Another lesson of this study for manufacturers of health care technology is that it is important to include people with disabilities in research about the usability of their products. For example, according to the U.S. Centers for Disease Control, about 3.6 million people have diabetes and visual impairment. This is about 20 percent of the people with diagnosed diabetes. However, many manufacturers ignore this 20 percent when they conduct their studies. They should, however, be interested in knowing whether their product can be used properly by this very large minority group. Including people with disabilities in diabetes technology studies is not only ethically right, but also financially sound. The 20 percent of people with diabetes who do not see well do buy products for treating diabetes. Any company that has tested their products in this population and found them useful to blind people will have a marketing advantage. With proper product testing among people with disabilities of all kinds, a company could market to all groups that can use their product--not just to people who happen to have no current disability.
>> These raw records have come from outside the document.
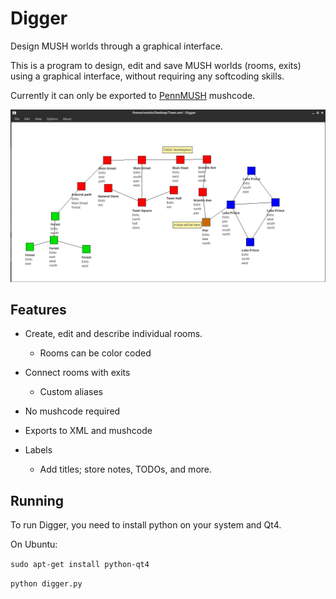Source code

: # Digger
Design MUSH worlds through a graphical interface.

This is a program to design, edit and save MUSH worlds (rooms, exits) using a graphical interface, without requiring any softcoding skills.

Currently it can only be exported to
[PennMUSH](https://github.com/pennmush/pennmush) mushcode.


![Alt](media/example.png "Example capture")

## Features

* Create, edit and describe individual rooms.

	* Rooms can be color coded

* Connect rooms with exits

	* Custom aliases

* No mushcode required

* Exports to XML and mushcode

* Labels

	* Add titles; store notes, TODOs, and more.


## Running

To run Digger, you need to install python on your system and Qt4.

On Ubuntu:

`sudo apt-get install python-qt4`

`python digger.py`
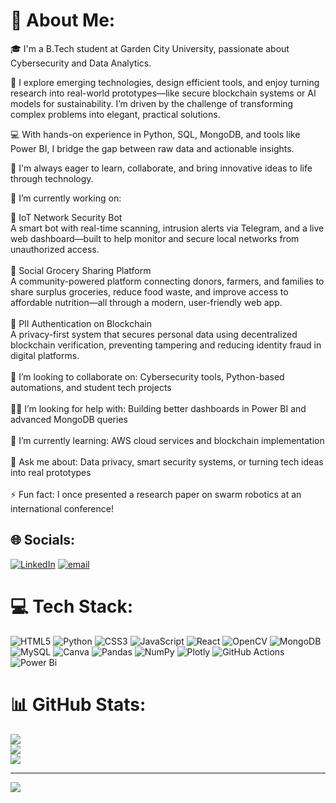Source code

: # 💫 About Me:


🎓 I'm a B.Tech student at Garden City University, passionate about Cybersecurity and Data Analytics.

🚀 I explore emerging technologies, design efficient tools, and enjoy turning research into real-world prototypes—like secure blockchain systems or AI models for sustainability. I’m driven by the challenge of transforming complex problems into elegant, practical solutions.

💻 With hands-on experience in Python, SQL, MongoDB, and tools like Power BI, I bridge the gap between raw data and actionable insights.

🤝 I'm always eager to learn, collaborate, and bring innovative ideas to life through technology.




🎯 I’m currently working on:<br>

🤖 IoT Network Security Bot<br>A smart bot with real-time scanning, intrusion alerts via Telegram, and a live web dashboard—built to help monitor and secure local networks from unauthorized access.<br><br>🛒 Social Grocery Sharing Platform<br>A community-powered platform connecting donors, farmers, and families to share surplus groceries, reduce food waste, and improve access to affordable nutrition—all through a modern, user-friendly web app.<br><br>🔐 PII Authentication on Blockchain<br>A privacy-first system that secures personal data using decentralized blockchain verification, preventing tampering and reducing identity fraud in digital platforms.<br><br>🤝 I’m looking to collaborate on: Cybersecurity tools, Python-based automations, and student tech projects<br><br>🙋‍♀️ I’m looking for help with: Building better dashboards in Power BI and advanced MongoDB queries<br><br>🌱 I’m currently learning: AWS cloud services and blockchain implementation<br><br>💬 Ask me about: Data privacy, smart security systems, or turning tech ideas into real prototypes<br><br>⚡ Fun fact: I once presented a research paper on swarm robotics at an international conference!


## 🌐 Socials:
[![LinkedIn](https://img.shields.io/badge/LinkedIn-%230077B5.svg?logo=linkedin&logoColor=white)](linkedin.com/in/thanuja-m123) [![email](https://img.shields.io/badge/Email-D14836?logo=gmail&logoColor=white)](mailto:thanujathanu691@gmail.com) 

# 💻 Tech Stack:
![HTML5](https://img.shields.io/badge/html5-%23E34F26.svg?style=for-the-badge&logo=html5&logoColor=white) ![Python](https://img.shields.io/badge/python-3670A0?style=for-the-badge&logo=python&logoColor=ffdd54) ![CSS3](https://img.shields.io/badge/css3-%231572B6.svg?style=for-the-badge&logo=css3&logoColor=white) ![JavaScript](https://img.shields.io/badge/javascript-%23323330.svg?style=for-the-badge&logo=javascript&logoColor=%23F7DF1E) ![React](https://img.shields.io/badge/react-%2320232a.svg?style=for-the-badge&logo=react&logoColor=%2361DAFB) ![OpenCV](https://img.shields.io/badge/opencv-%23white.svg?style=for-the-badge&logo=opencv&logoColor=white) ![MongoDB](https://img.shields.io/badge/MongoDB-%234ea94b.svg?style=for-the-badge&logo=mongodb&logoColor=white) ![MySQL](https://img.shields.io/badge/mysql-4479A1.svg?style=for-the-badge&logo=mysql&logoColor=white) ![Canva](https://img.shields.io/badge/Canva-%2300C4CC.svg?style=for-the-badge&logo=Canva&logoColor=white) ![Pandas](https://img.shields.io/badge/pandas-%23150458.svg?style=for-the-badge&logo=pandas&logoColor=white) ![NumPy](https://img.shields.io/badge/numpy-%23013243.svg?style=for-the-badge&logo=numpy&logoColor=white) ![Plotly](https://img.shields.io/badge/Plotly-%233F4F75.svg?style=for-the-badge&logo=plotly&logoColor=white) ![GitHub Actions](https://img.shields.io/badge/github%20actions-%232671E5.svg?style=for-the-badge&logo=githubactions&logoColor=white) ![Power Bi](https://img.shields.io/badge/power_bi-F2C811?style=for-the-badge&logo=powerbi&logoColor=black)
# 📊 GitHub Stats:
![](https://github-readme-stats.vercel.app/api?username=thanujathanu123&theme=dark&hide_border=false&include_all_commits=true&count_private=true)<br/>
![](https://nirzak-streak-stats.vercel.app/?user=thanujathanu123&theme=dark&hide_border=false)<br/>
![](https://github-readme-stats.vercel.app/api/top-langs/?username=thanujathanu123&theme=dark&hide_border=false&include_all_commits=true&count_private=true&layout=compact)

---
[![](https://visitcount.itsvg.in/api?id=thanujathanu123&icon=0&color=0)](https://visitcount.itsvg.in)

<!-- Proudly created with GPRM ( https://gprm.itsvg.in ) -->
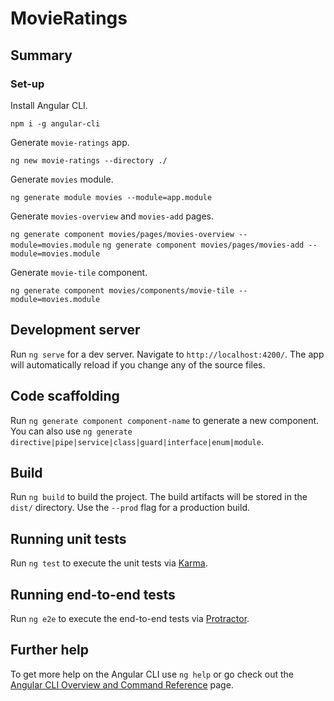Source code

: # MovieRatings

## Summary

### Set-up

Install Angular CLI.

`npm i -g angular-cli`

Generate `movie-ratings` app.

`ng new movie-ratings --directory ./`

Generate `movies` module.

`ng generate module movies --module=app.module`

Generate `movies-overview` and `movies-add` pages.

`ng generate component movies/pages/movies-overview --module=movies.module`
`ng generate component movies/pages/movies-add --module=movies.module`

Generate `movie-tile` component.

`ng generate component movies/components/movie-tile --module=movies.module`

## Development server

Run `ng serve` for a dev server. Navigate to `http://localhost:4200/`. The app will automatically reload if you change any of the source files.

## Code scaffolding

Run `ng generate component component-name` to generate a new component. You can also use `ng generate directive|pipe|service|class|guard|interface|enum|module`.

## Build

Run `ng build` to build the project. The build artifacts will be stored in the `dist/` directory. Use the `--prod` flag for a production build.

## Running unit tests

Run `ng test` to execute the unit tests via [Karma](https://karma-runner.github.io).

## Running end-to-end tests

Run `ng e2e` to execute the end-to-end tests via [Protractor](http://www.protractortest.org/).

## Further help

To get more help on the Angular CLI use `ng help` or go check out the [Angular CLI Overview and Command Reference](https://angular.io/cli) page.
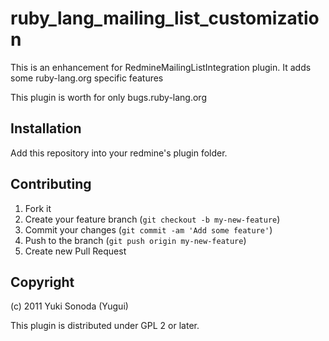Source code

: # ruby_lang_mailing_list_customization

This is an enhancement for RedmineMailingListIntegration plugin. It adds some ruby-lang.org specific features

This plugin is worth for only bugs.ruby-lang.org

## Installation

Add this repository into your redmine's plugin folder.

## Contributing

1. Fork it
2. Create your feature branch (`git checkout -b my-new-feature`)
3. Commit your changes (`git commit -am 'Add some feature'`)
4. Push to the branch (`git push origin my-new-feature`)
5. Create new Pull Request

## Copyright

(c) 2011 Yuki Sonoda (Yugui)

This plugin is distributed under GPL 2 or later.
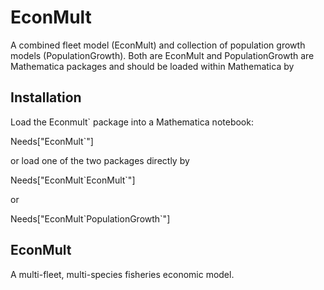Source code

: # EconMult
A combined fleet model (EconMult) and collection of population growth models (PopulationGrowth).
Both are EconMult and PopulationGrowth are Mathematica packages and should be loaded within Mathematica by 

## Installation
Load the Econmult\` package into a Mathematica notebook:

 Needs["EconMult\`"]
 
or load one of the two packages directly by 

Needs["EconMult\`EconMult\`"]

or 

Needs["EconMult\`PopulationGrowth\`"]

## EconMult
A multi-fleet, multi-species fisheries economic model. 
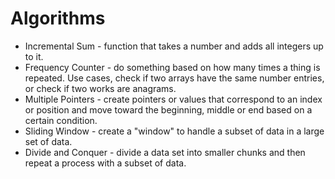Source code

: # Algorithms

-   Incremental Sum - function that takes a number and adds all integers up to it.
-   Frequency Counter - do something based on how many times a thing is repeated. Use cases, check if two arrays have the same number entries, or check if two works are anagrams.
-   Multiple Pointers - create pointers or values that correspond to an index or position and move toward the beginning, middle or end based on a certain condition.
-   Sliding Window - create a "window" to handle a subset of data in a large set of data.
-   Divide and Conquer - divide a data set into smaller chunks and then repeat a process with a subset of data.

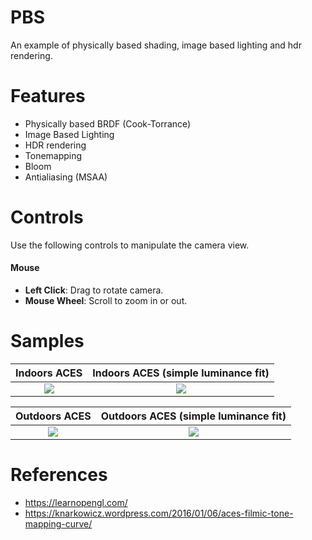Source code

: # PBS
An example of physically based shading, image based lighting and hdr rendering.

# Features
* Physically based BRDF (Cook-Torrance)
* Image Based Lighting
* HDR rendering
* Tonemapping
* Bloom
* Antialiasing (MSAA)

# Controls
Use the following controls to manipulate the camera view.
#### Mouse
* **Left Click**: Drag to rotate camera.
* **Mouse Wheel**: Scroll to zoom in or out.

# Samples

| Indoors ACES | Indoors ACES (simple luminance fit) |
|:-:|:-:|
| <img src="images/pbs-rs-aces-fitted-indoors.png"> | <img src="images/pbs-rs-aces-filmic-indoors.png"> |

| Outdoors ACES | Outdoors ACES (simple luminance fit) |
|:-:|:-:|
| <img src="images/pbs-rs-aces-fitted.png"> | <img src="images/pbs-rs-aces-filmic.png"> |

# References
* https://learnopengl.com/
* https://knarkowicz.wordpress.com/2016/01/06/aces-filmic-tone-mapping-curve/
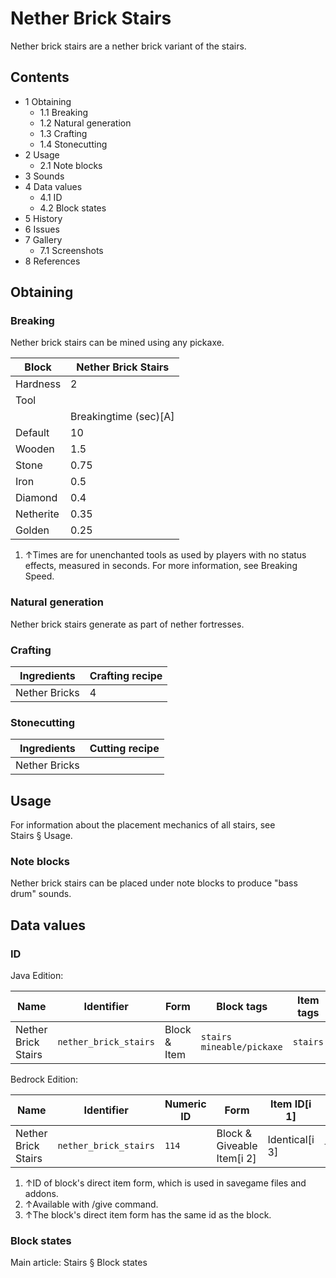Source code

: # Nether Brick Stairs
Nether brick stairs are a nether brick variant of the stairs.

## Contents
- 1 Obtaining
	- 1.1 Breaking
	- 1.2 Natural generation
	- 1.3 Crafting
	- 1.4 Stonecutting
- 2 Usage
	- 2.1 Note blocks
- 3 Sounds
- 4 Data values
	- 4.1 ID
	- 4.2 Block states
- 5 History
- 6 Issues
- 7 Gallery
	- 7.1 Screenshots
- 8 References

## Obtaining
### Breaking
Nether brick stairs can be mined using any pickaxe.

| Block     | Nether Brick Stairs   |
|-----------|-----------------------|
| Hardness  | 2                     |
| Tool      |                       |
|           | Breakingtime (sec)[A] |
| Default   | 10                    |
| Wooden    | 1.5                   |
| Stone     | 0.75                  |
| Iron      | 0.5                   |
| Diamond   | 0.4                   |
| Netherite | 0.35                  |
| Golden    | 0.25                  |

1. ↑Times are for unenchanted tools as used by players with no status effects, measured in seconds. For more information, see Breaking Speed.

### Natural generation
Nether brick stairs generate as part of nether fortresses.

### Crafting
| Ingredients   | Crafting recipe |
|---------------|-----------------|
| Nether Bricks | 4               |

### Stonecutting
| Ingredients   | Cutting recipe |
|---------------|----------------|
| Nether Bricks |                |

## Usage
For information about the placement mechanics of all stairs, see Stairs § Usage.

### Note blocks
Nether brick stairs can be placed under note blocks to produce "bass drum" sounds.

## Data values
### ID
Java Edition:

| Name                | Identifier            | Form         | Block tags                      | Item tags | Translation key                       |
|---------------------|-----------------------|--------------|---------------------------------|-----------|---------------------------------------|
| Nether Brick Stairs | `nether_brick_stairs` | Block & Item | `stairs`<br/>`mineable/pickaxe` | `stairs`  | `block.minecraft.nether_brick_stairs` |

Bedrock Edition:

| Name                | Identifier            | Numeric ID | Form                       | Item ID[i 1]   | Translation key                 |
|---------------------|-----------------------|------------|----------------------------|----------------|---------------------------------|
| Nether Brick Stairs | `nether_brick_stairs` | `114`      | Block & Giveable Item[i 2] | Identical[i 3] | `tile.nether_brick_stairs.name` |

1. ↑ID of block's direct item form, which is used in savegame files and addons.
2. ↑Available with /give command.
3. ↑The block's direct item form has the same id as the block.

### Block states
Main article: Stairs § Block states
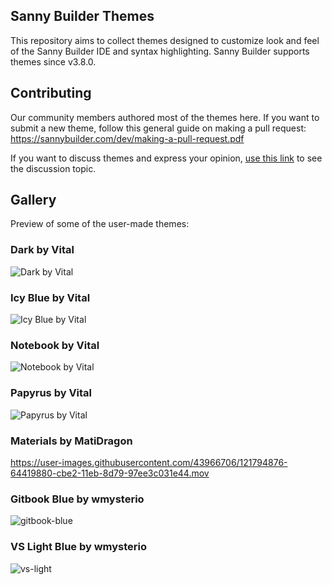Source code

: ## Sanny Builder Themes

This repository aims to collect themes designed to customize look and feel of the Sanny Builder IDE and syntax highlighting. Sanny Builder supports themes since v3.8.0.

## Contributing

Our community members authored most of the themes here. If you want to submit a new theme, follow this general guide on making a pull request: https://sannybuilder.com/dev/making-a-pull-request.pdf

If you want to discuss themes and express your opinion, [use this link](https://github.com/sannybuilder/dev/discussions/153) to see the discussion topic.


## Gallery
Preview of some of the user-made themes:

### Dark by Vital
![Dark by Vital](https://user-images.githubusercontent.com/73489604/120562087-65b6d800-c40e-11eb-8035-40fe3b09ead6.png)

### Icy Blue by Vital
![Icy Blue by Vital](https://user-images.githubusercontent.com/73489604/121439498-b7231200-c98e-11eb-998d-a6bdb9ffaafc.png)

### Notebook by Vital
![Notebook by Vital](https://user-images.githubusercontent.com/73489604/121439543-cf932c80-c98e-11eb-8b62-925158de92d3.png)

### Papyrus by Vital
![Papyrus by Vital](https://user-images.githubusercontent.com/73489604/121439577-e174cf80-c98e-11eb-9bf3-57e26f4cd05f.png)

### Materials by MatiDragon
https://user-images.githubusercontent.com/43966706/121794876-64419880-cbe2-11eb-8d79-97ee3c031e44.mov

### Gitbook Blue by wmysterio
![gitbook-blue](https://user-images.githubusercontent.com/5698288/121693385-13715900-ca97-11eb-83d1-5996dce3a166.PNG)

### VS Light Blue by wmysterio
![vs-light](https://user-images.githubusercontent.com/5698288/121693789-7236d280-ca97-11eb-8099-719606343bc6.PNG)
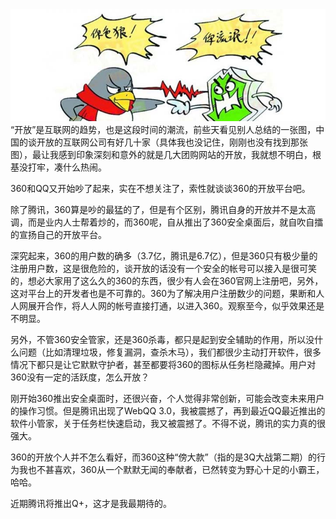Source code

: <img src="/blog/images/360open.jpg"/>
“开放”是互联网的趋势，也是这段时间的潮流，前些天看见别人总结的一张图，中国的谈开放的互联网公司有好几十家（具体我也没记住，刚刚也没有找到那张图），最让我感到印象深刻和意外的就是几大团购网站的开放，我就想不明白，根基没打牢，凑什么热闹。

360和QQ又开始吵了起来，实在不想关注了，索性就谈谈360的开放平台吧。

除了腾讯，360算是吵的最猛的了，但是有个区别，腾讯自身的开放并不是太高调，而是业内人士帮着炒的，而360呢，自从推出了360安全桌面后，就自吹自擂的宣扬自己的开放平台。

深究起来，360的用户数的确多（3.7亿，腾讯是6.7亿），但是360只有极少量的注册用户数，这是很危险的，谈开放的话没有一个安全的帐号可以接入是很可笑的，想必大家用了这么久的360的东西，很少有人会在360官网上注册吧，另外，这对平台上的开发者也是不可靠的。360为了解决用户注册数少的问题，果断和人人网展开合作，将人人网的帐号直接打通，以进入360。观察至今，似乎效果还是不明显。

另外，不管360安全管家，还是360杀毒，都只是起到安全辅助的作用，所以没什么问题（比如清理垃圾，修复漏洞，查杀木马），我们都很少主动打开软件，很多情况下都只是让它默默守护者，甚至都要将360的图标从任务栏隐藏掉。用户对360没有一定的活跃度，怎么开放？

刚开始360推出安全桌面时，还很兴奋，个人觉得非常创新，可能会改变未来用户的操作习惯。但是腾讯出现了WebQQ 3.0，我被震撼了，再到最近QQ最近推出的软件小管家，关于任务栏快速启动，我又被震撼了。不得不说，腾讯的实力真的很强大。

360的开放个人并不怎么看好，而360这种“傍大款”（指的是3Q大战第二期）的行为我也不甚喜欢，360从一个默默无闻的奉献者，已然转变为野心十足的小霸王，哈哈。

近期腾讯将推出Q+，这才是我最期待的。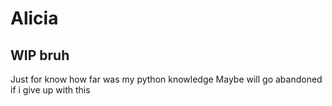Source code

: # Alicia
## WIP bruh
Just for know how far was my python knowledge
Maybe will go abandoned if i give up with this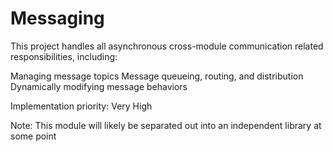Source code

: # Messaging
This project handles all asynchronous cross-module communication related responsibilities, including:

Managing message topics
Message queueing, routing, and distribution
Dynamically modifying message behaviors

Implementation priority: Very High

Note: This module will likely be separated out into an independent library at some point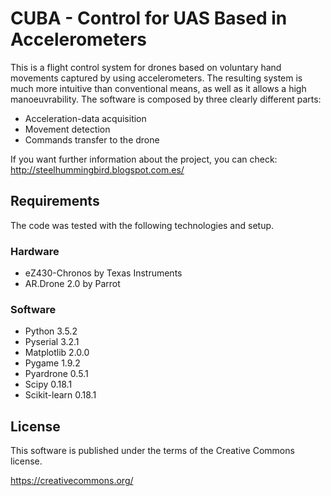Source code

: # CUBA - Control for UAS Based in Accelerometers
This is a flight control system for drones based on voluntary hand movements captured by using accelerometers. The resulting system is much more intuitive than conventional means, as well as it allows a high manoeuvrability. The software is composed by three clearly different parts: 

* Acceleration-data acquisition
* Movement detection
* Commands transfer to the drone

If you want further information about the project, you can check: http://steelhummingbird.blogspot.com.es/

## Requirements
The code was tested with the following technologies and setup.

### Hardware
* eZ430-Chronos by Texas Instruments
* AR.Drone 2.0 by Parrot

### Software
* Python 3.5.2
* Pyserial 3.2.1
* Matplotlib 2.0.0
* Pygame 1.9.2
* Pyardrone 0.5.1
* Scipy 0.18.1
* Scikit-learn 0.18.1

## License
This software is published under the terms of the Creative Commons license.

https://creativecommons.org/
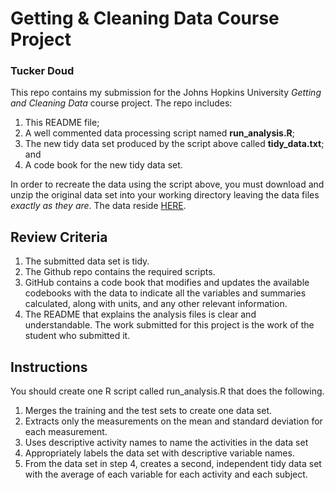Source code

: # Getting & Cleaning Data Course Project
### Tucker Doud

This repo contains my submission for the Johns Hopkins University *Getting and Cleaning Data* course project. The repo includes:

1. This README file;
2. A well commented data processing script named **run_analysis.R**;
3. The new tidy data set produced by the script above called **tidy_data.txt**; and    
4. A code book for the new tidy data set.

In order to recreate the data using the script above, you must download and unzip the original data set into your working directory leaving the data files *exactly as they are*. The data reside [HERE](https://d396qusza40orc.cloudfront.net/getdata%2Fprojectfiles%2FUCI%20HAR%20Dataset.zip).

## Review Criteria

1. The submitted data set is tidy.
2. The Github repo contains the required scripts.
3. GitHub contains a code book that modifies and updates the available codebooks with the data to indicate all the variables and summaries calculated, along with units, and any other relevant information.
4. The README that explains the analysis files is clear and understandable.
The work submitted for this project is the work of the student who submitted it.

## Instructions
You should create one R script called run_analysis.R that does the following.

1. Merges the training and the test sets to create one data set.
2. Extracts only the measurements on the mean and standard deviation for each measurement.
3. Uses descriptive activity names to name the activities in the data set
4. Appropriately labels the data set with descriptive variable names.
5. From the data set in step 4, creates a second, independent tidy data set with the average of each variable for each activity and each subject.
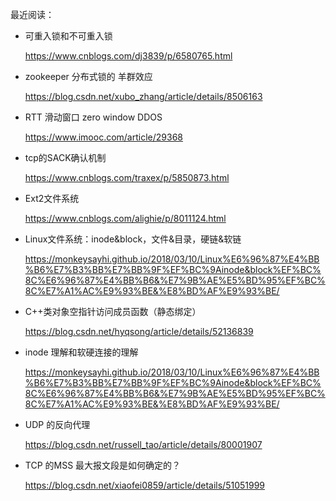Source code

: 最近阅读：

- 可重入锁和不可重入锁

  https://www.cnblogs.com/dj3839/p/6580765.html

  

- zookeeper 分布式锁的 羊群效应

  https://blog.csdn.net/xubo_zhang/article/details/8506163

- RTT 滑动窗口 zero window DDOS 

  https://www.imooc.com/article/29368

- tcp的SACK确认机制

  https://www.cnblogs.com/traxex/p/5850873.html

- Ext2文件系统 

  https://www.cnblogs.com/alighie/p/8011124.html

- Linux文件系统：inode&block，文件&目录，硬链&软链

  https://monkeysayhi.github.io/2018/03/10/Linux%E6%96%87%E4%BB%B6%E7%B3%BB%E7%BB%9F%EF%BC%9Ainode&block%EF%BC%8C%E6%96%87%E4%BB%B6&%E7%9B%AE%E5%BD%95%EF%BC%8C%E7%A1%AC%E9%93%BE&%E8%BD%AF%E9%93%BE/

- C++类对象空指针访问成员函数（静态绑定）

  https://blog.csdn.net/hyqsong/article/details/52136839

- inode 理解和软硬连接的理解

  https://monkeysayhi.github.io/2018/03/10/Linux%E6%96%87%E4%BB%B6%E7%B3%BB%E7%BB%9F%EF%BC%9Ainode&block%EF%BC%8C%E6%96%87%E4%BB%B6&%E7%9B%AE%E5%BD%95%EF%BC%8C%E7%A1%AC%E9%93%BE&%E8%BD%AF%E9%93%BE/

- UDP 的反向代理

  https://blog.csdn.net/russell_tao/article/details/80001907

- TCP 的MSS 最大报文段是如何确定的？

  https://blog.csdn.net/xiaofei0859/article/details/51051999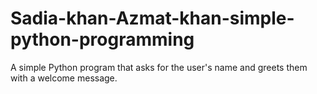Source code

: # Sadia-khan-Azmat-khan-simple-python-programming
A simple Python program that asks for the user's name and greets them with a welcome message.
Finally, a third important lesson concerns the importance of intelligent collaboration between the NFB and researchers. We need each other and can benefit each other greatly. As a researcher I was very grateful for the help I received from the Jernigan Institute--from the use of a room for the pilot study, to the expert advice from NFB staff members, through the help with recruitment of participants and access to people at last year’s national NFB convention. Without this valuable assistance I would have had a much harder time conducting sound research with blind participants, and overall it would have been much more difficult to complete the project. NFB’s help benefited me greatly. In return this project will ultimately benefit NFB members and all blind diabetics by providing real evidence of the true abilities of blind people and ultimately by enhancing the access of blind people to a useful product. Our collaboration in this project has been a win-win situation for us all and is a good model for further work together.